Block Expansion

Key idea:
- Introduce extra transformer block that is initialized to be the identity function and train that.

From Parameter Efficient Fine-tuning of Self-supervised ViTs without Catastrophic Forgetting

We introduce the concept of Block Expansion for fine-tuning pre-trained ViTs, building upon an idea that was recently proposed for language models [27] but has yet to be explored in vision. This technique is used to augment the capacity of a model without altering its initial output. In a ViT model comprised of sequential transformer blocks (\(\phi_0,\phi_1,…,\phi_N\)), Block Expansion adds an identity block (\(\phi_{id}\)) after a set of transformer blocks such that \(\phi_{id}(x)=x\), meaning it returns the input as its output, ensuring the model’s output remains unchanged immediately after expansion. To expand a model from 𝑁 to 𝑁′ blocks, the original blocks are first grouped into sets containing 𝑀 blocks each.
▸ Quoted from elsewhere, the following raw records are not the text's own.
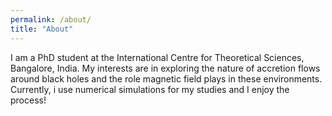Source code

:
 ```yaml
---
permalink: /about/
title: "About"
---
```

I am a PhD student at the International Centre for Theoretical Sciences, Bangalore, India. My interests are in exploring the nature of accretion flows around black holes and the role magnetic field plays in these environments. Currently, i use numerical simulations for my studies and I enjoy the process!
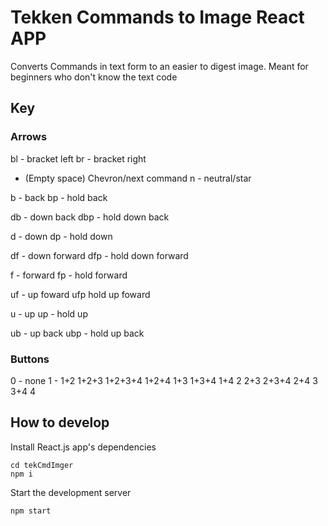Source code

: # Tekken Commands to Image React APP
Converts Commands in text form to an easier to digest image. Meant for beginners who don't know the text code



## Key

### Arrows
bl - bracket left
br - bracket right
 - (Empty space) Chevron/next command
n - neutral/star

b - back
bp - hold back


db - down back
dbp - hold down back


d - down
dp - hold down


df - down forward
dfp - hold down forward 


f - forward
fp - hold forward


uf - up foward
ufp hold up foward


u - up
up - hold up


ub - up back
ubp - hold up back

### Buttons
0 - none
1 -
1+2
1+2+3
1+2+3+4
1+2+4
1+3
1+3+4
1+4
2
2+3
2+3+4
2+4
3
3+4
4


## How to develop

Install React.js app's dependencies

```
cd tekCmdImger
npm i
```

Start the development server

```
npm start
```

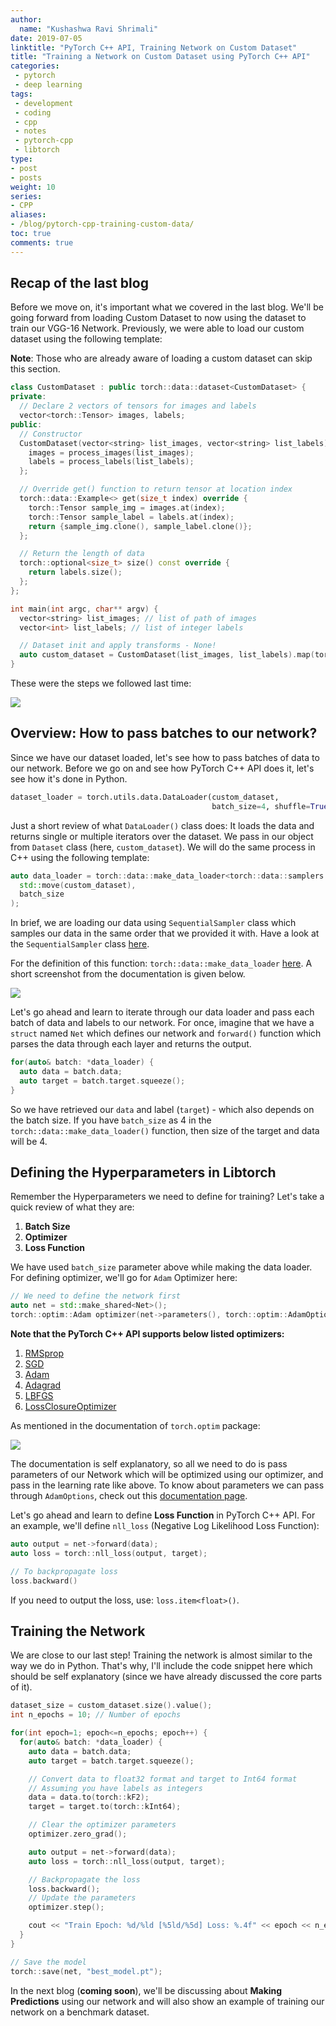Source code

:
 ```yaml
---
author:
  name: "Kushashwa Ravi Shrimali"
date: 2019-07-05
linktitle: "PyTorch C++ API, Training Network on Custom Dataset"
title: "Training a Network on Custom Dataset using PyTorch C++ API"
categories:
 - pytorch
 - deep learning
tags:
 - development
 - coding
 - cpp
 - notes
 - pytorch-cpp
 - libtorch
type:
- post
- posts
weight: 10
series:
- CPP
aliases:
- /blog/pytorch-cpp-training-custom-data/
toc: true
comments: true
---
```


## Recap of the last blog

Before we move on, it's important what we covered in the last blog. We'll be going forward from loading Custom Dataset to now using the dataset to train our VGG-16 Network. Previously, we were able to load our custom dataset using the following template:

<!--more-->
**Note**: Those who are already aware of loading a custom dataset can skip this section.

```cpp
class CustomDataset : public torch::data::dataset<CustomDataset> {
private:
  // Declare 2 vectors of tensors for images and labels
  vector<torch::Tensor> images, labels;
public:
  // Constructor
  CustomDataset(vector<string> list_images, vector<string> list_labels) {
    images = process_images(list_images);
    labels = process_labels(list_labels);
  };

  // Override get() function to return tensor at location index
  torch::data::Example<> get(size_t index) override {
    torch::Tensor sample_img = images.at(index);
    torch::Tensor sample_label = labels.at(index);
    return {sample_img.clone(), sample_label.clone()};
  };

  // Return the length of data
  torch::optional<size_t> size() const override {
    return labels.size();
  };
};

int main(int argc, char** argv) {
  vector<string> list_images; // list of path of images
  vector<int> list_labels; // list of integer labels

  // Dataset init and apply transforms - None!
  auto custom_dataset = CustomDataset(list_images, list_labels).map(torch::data::transforms::Stack<>());
}
```

These were the steps we followed last time:

![](https://raw.githubusercontent.com/krshrimali/blog/main/assets/blogs/Steps-Loading-Custom-Data.PNG)

## Overview: How to pass batches to our network?

Since we have our dataset loaded, let's see how to pass batches of data to our network. Before we go on and see how PyTorch C++ API does it, let's see how it's done in Python.

```python
dataset_loader = torch.utils.data.DataLoader(custom_dataset,
                                             batch_size=4, shuffle=True)
```

Just a short review of what `DataLoader()` class does: It loads the data and returns single or multiple iterators over the dataset. We pass in our object from `Dataset` class (here, `custom_dataset`). We will do the same process in C++ using the following template:

```cpp
auto data_loader = torch::data::make_data_loader<torch::data::samplers::SequentialSampler>(
  std::move(custom_dataset),
  batch_size
);
```

In brief, we are loading our data using `SequentialSampler` class which samples our data in the same order that we provided it with. Have a look at the `SequentialSampler` class [here](https://pytorch.org/docs/stable/data.html#torch.utils.data.SequentialSampler).

For the definition of this function: `torch::data::make_data_loader` [here](https://pytorch.org/cppdocs/api/function_namespacetorch_1_1data_1a0d29ca9900cae66957c5cc5052ecc122.html#exhale-function-namespacetorch-1-1data-1a0d29ca9900cae66957c5cc5052ecc122). A short screenshot from the documentation is given below. 

![](https://raw.githubusercontent.com/krshrimali/blog/main/assets/blogs/Data-Loader-Function.PNG)

Let's go ahead and learn to iterate through our data loader and pass each batch of data and labels to our network. For once, imagine that we have a `struct` named `Net` which defines our network and `forward()` function which parses the data through each layer and returns the output.

```cpp
for(auto& batch: *data_loader) {
  auto data = batch.data;
  auto target = batch.target.squeeze();
}
```

So we have retrieved our `data` and label (`target`) - which also depends on the batch size. If you have `batch_size` as 4 in the `torch::data::make_data_loader()` function, then size of the target and data will be 4.

## Defining the Hyperparameters in Libtorch

Remember the Hyperparameters we need to define for training? Let's take a quick review of what they are:

1. **Batch Size**
2. **Optimizer**
3. **Loss Function**

We have used `batch_size` parameter above while making the data loader. For defining optimizer, we'll go for `Adam` Optimizer here:

```cpp
// We need to define the network first
auto net = std::make_shared<Net>();
torch::optim::Adam optimizer(net->parameters(), torch::optim::AdamOptions(1e-3));
```

**Note that the PyTorch C++ API supports below listed optimizers:**

1. [RMSprop](https://pytorch.org/cppdocs/api/classtorch_1_1optim_1_1_r_m_sprop.html#exhale-class-classtorch-1-1optim-1-1-r-m-sprop)
2. [SGD](https://pytorch.org/cppdocs/api/classtorch_1_1optim_1_1_s_g_d.html#exhale-class-classtorch-1-1optim-1-1-s-g-d)
3. [Adam](https://pytorch.org/cppdocs/api/classtorch_1_1optim_1_1_adam.html#exhale-class-classtorch-1-1optim-1-1-adam)
4. [Adagrad](https://pytorch.org/cppdocs/api/classtorch_1_1optim_1_1_adagrad.html#exhale-class-classtorch-1-1optim-1-1-adagrad)
5. [LBFGS](https://pytorch.org/cppdocs/api/classtorch_1_1optim_1_1_l_b_f_g_s.html#exhale-class-classtorch-1-1optim-1-1-l-b-f-g-s)
6. [LossClosureOptimizer](https://pytorch.org/cppdocs/api/classtorch_1_1optim_1_1_loss_closure_optimizer.html#exhale-class-classtorch-1-1optim-1-1-loss-closure-optimizer)

As mentioned in the documentation of `torch.optim` package:

![](https://raw.githubusercontent.com/krshrimali/blog/main/assets/blogs/Use-Optim.PNG)

The documentation is self explanatory, so all we need to do is pass parameters of our Network which will be optimized using our optimizer, and pass in the learning rate like above. To know about parameters we can pass through `AdamOptions`, check out this [documentation page](https://pytorch.org/cppdocs/api/structtorch_1_1optim_1_1_adam_options.html#exhale-struct-structtorch-1-1optim-1-1-adam-options).

Let's go ahead and learn to define **Loss Function** in PyTorch C++ API. For an example, we'll define `nll_loss` (Negative Log Likelihood Loss Function):

```cpp
auto output = net->forward(data);
auto loss = torch::nll_loss(output, target);

// To backpropagate loss
loss.backward()
```

If you need to output the loss, use: `loss.item<float>()`.

## Training the Network

We are close to our last step! Training the network is almost similar to the way we do in Python. That's why, I'll include the code snippet here which should be self explanatory (since we have already discussed the core parts of it).

```cpp
dataset_size = custom_dataset.size().value();
int n_epochs = 10; // Number of epochs

for(int epoch=1; epoch<=n_epochs; epoch++) {
  for(auto& batch: *data_loader) {
    auto data = batch.data;
    auto target = batch.target.squeeze();

    // Convert data to float32 format and target to Int64 format
    // Assuming you have labels as integers
    data = data.to(torch::kF2);
    target = target.to(torch::kInt64);

    // Clear the optimizer parameters
    optimizer.zero_grad();

    auto output = net->forward(data);
    auto loss = torch::nll_loss(output, target);

    // Backpropagate the loss
    loss.backward();
    // Update the parameters
    optimizer.step();

    cout << "Train Epoch: %d/%ld [%5ld/%5d] Loss: %.4f" << epoch << n_epochs << batch_index * batch.data.size(0) << dataset_size << loss.item<float>() << endl;
  }
}

// Save the model
torch::save(net, "best_model.pt");
```

In the next blog (**coming soon**), we'll be discussing about **Making Predictions** using our network and will also show an example of training our network on a benchmark dataset.
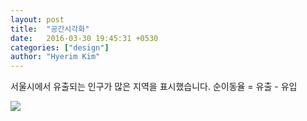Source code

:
 ```yaml
---
layout: post
title:  "공간시각화"
date:   2016-03-30 19:45:31 +0530
categories: ["design"]
author: "Hyerim Kim"
---
```


서울시에서 유출되는 인구가 많은 지역을 표시했습니다.
순이동율 = 유출 - 유입

<img src="http://imageshack.com/a/img923/7366/DTUlOc.png">

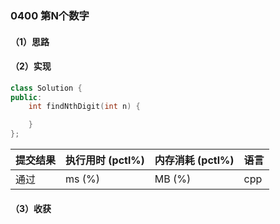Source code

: ### 0400 第N个数字

#### （1）思路

#### （2）实现

```cpp
class Solution {
public:
    int findNthDigit(int n) {

    }
};
```

| 提交结果 | 执行用时 (pctl%) | 内存消耗 (pctl%) | 语言 |
|:---------|:-----------------|:-----------------|:-----|
| 通过     |  ms (%)   |  MB (%)  | cpp  |

#### （3）收获
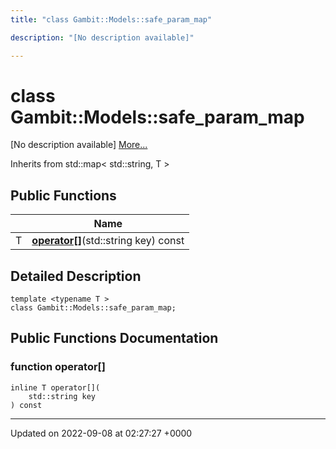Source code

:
 ```yaml
---
title: "class Gambit::Models::safe_param_map"

description: "[No description available]"

---
```


# class Gambit::Models::safe_param_map



[No description available] [More...](#detailed-description)

Inherits from std::map< std::string, T >

## Public Functions

|                | Name           |
| -------------- | -------------- |
| T | **[operator[]](/documentation/code/classes/classgambit_1_1models_1_1safe__param__map/#function-operator)**(std::string key) const |

## Detailed Description

```
template <typename T >
class Gambit::Models::safe_param_map;
```

## Public Functions Documentation

### function operator[]

```
inline T operator[](
    std::string key
) const
```


-------------------------------

Updated on 2022-09-08 at 02:27:27 +0000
Within each set, an identity copy of the topmost block is created and placed on top, effectively increasing the model’s depth without initially changing its behavior. In each newly expanded block, two linear layers are zero-initialized to enable identity mapping, as shown in Figure 1 (c). These newly added blocks are only fine-tuned with the new data while the remaining blocks are frozen.